WHAT THIS TASK INVOLVES
In the entries below, find the line with "## Solution" and print exactly every line from there up to and including the line with "Version | Date", with no other lines.

EXERCISE INPUT
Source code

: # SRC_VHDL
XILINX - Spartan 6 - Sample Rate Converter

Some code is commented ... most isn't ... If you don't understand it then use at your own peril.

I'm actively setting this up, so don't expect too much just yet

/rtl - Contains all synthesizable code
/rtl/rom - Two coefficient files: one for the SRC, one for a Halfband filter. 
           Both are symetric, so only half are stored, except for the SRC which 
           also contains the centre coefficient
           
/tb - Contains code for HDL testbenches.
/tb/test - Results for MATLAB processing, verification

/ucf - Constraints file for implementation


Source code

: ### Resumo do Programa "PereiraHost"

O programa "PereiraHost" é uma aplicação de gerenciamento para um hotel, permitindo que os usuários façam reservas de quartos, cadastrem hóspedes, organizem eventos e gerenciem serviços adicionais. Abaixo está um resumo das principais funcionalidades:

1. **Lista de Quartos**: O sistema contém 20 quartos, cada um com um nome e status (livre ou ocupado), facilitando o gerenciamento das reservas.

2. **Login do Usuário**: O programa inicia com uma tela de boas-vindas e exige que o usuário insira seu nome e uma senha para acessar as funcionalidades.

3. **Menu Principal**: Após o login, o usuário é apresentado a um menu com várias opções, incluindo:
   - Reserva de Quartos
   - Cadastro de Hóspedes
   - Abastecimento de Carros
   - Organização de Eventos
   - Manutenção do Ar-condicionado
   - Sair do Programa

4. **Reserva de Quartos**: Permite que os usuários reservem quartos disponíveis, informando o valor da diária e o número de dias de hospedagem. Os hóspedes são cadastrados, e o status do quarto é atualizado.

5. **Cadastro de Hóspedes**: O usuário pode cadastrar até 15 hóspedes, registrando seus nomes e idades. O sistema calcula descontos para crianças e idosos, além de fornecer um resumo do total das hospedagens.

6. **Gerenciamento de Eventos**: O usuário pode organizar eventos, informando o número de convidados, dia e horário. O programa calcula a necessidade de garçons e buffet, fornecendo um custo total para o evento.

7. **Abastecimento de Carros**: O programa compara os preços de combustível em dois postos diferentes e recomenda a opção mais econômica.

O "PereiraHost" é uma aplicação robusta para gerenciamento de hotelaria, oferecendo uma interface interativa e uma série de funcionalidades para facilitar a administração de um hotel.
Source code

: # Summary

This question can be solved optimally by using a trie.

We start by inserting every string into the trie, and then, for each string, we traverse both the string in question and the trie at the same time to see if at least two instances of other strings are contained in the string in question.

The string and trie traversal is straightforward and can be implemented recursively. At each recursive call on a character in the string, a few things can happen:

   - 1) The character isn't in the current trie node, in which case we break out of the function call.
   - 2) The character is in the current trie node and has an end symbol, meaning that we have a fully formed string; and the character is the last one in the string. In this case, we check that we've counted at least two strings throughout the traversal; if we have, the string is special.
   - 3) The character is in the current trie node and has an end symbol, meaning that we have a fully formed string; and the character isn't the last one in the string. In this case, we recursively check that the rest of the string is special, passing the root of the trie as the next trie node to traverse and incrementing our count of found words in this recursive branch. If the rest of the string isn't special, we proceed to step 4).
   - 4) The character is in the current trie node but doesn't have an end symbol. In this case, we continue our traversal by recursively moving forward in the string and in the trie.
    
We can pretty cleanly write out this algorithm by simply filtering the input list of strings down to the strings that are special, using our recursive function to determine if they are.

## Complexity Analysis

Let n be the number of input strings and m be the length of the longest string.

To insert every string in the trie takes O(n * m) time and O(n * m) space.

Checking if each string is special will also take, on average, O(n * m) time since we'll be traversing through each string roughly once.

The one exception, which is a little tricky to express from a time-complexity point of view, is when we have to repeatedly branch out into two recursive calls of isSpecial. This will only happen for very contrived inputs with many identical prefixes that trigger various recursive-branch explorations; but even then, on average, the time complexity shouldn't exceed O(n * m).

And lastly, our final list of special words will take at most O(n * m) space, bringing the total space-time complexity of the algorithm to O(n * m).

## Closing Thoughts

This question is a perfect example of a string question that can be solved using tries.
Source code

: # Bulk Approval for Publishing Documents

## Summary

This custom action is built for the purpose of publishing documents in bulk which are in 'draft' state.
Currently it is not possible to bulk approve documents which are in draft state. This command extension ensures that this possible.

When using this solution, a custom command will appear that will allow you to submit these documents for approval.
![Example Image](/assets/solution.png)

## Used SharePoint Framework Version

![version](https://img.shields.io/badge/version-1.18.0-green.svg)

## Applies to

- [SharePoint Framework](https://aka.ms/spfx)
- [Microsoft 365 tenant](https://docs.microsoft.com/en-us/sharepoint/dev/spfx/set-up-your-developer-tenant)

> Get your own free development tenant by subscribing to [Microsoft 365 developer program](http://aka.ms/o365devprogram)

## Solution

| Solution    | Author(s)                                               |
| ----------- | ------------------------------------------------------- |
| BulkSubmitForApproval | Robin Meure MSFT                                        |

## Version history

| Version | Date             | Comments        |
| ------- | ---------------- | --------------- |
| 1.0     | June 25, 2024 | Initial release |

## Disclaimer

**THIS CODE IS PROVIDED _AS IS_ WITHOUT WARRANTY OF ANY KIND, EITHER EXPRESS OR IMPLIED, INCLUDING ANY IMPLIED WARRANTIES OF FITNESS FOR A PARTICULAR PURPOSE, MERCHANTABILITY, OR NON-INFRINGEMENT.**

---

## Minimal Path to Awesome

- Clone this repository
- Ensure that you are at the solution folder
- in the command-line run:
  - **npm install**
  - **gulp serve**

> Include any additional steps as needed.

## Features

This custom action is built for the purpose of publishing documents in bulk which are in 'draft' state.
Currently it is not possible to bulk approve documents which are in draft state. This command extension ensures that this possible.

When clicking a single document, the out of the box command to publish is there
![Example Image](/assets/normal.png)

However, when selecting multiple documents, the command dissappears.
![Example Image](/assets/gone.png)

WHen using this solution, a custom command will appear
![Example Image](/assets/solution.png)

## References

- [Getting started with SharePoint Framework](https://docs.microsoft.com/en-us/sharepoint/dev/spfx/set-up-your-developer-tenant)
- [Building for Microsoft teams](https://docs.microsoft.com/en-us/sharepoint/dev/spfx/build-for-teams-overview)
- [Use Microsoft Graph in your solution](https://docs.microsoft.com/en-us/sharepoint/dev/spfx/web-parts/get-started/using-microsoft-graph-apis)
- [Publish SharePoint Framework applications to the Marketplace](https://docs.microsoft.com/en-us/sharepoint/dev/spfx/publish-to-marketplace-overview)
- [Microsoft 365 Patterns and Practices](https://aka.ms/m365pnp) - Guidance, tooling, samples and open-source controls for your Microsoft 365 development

OUTPUT
## Solution

| Solution    | Author(s)                                               |
| ----------- | ------------------------------------------------------- |
| BulkSubmitForApproval | Robin Meure MSFT                                        |

## Version history

| Version | Date             | Comments        |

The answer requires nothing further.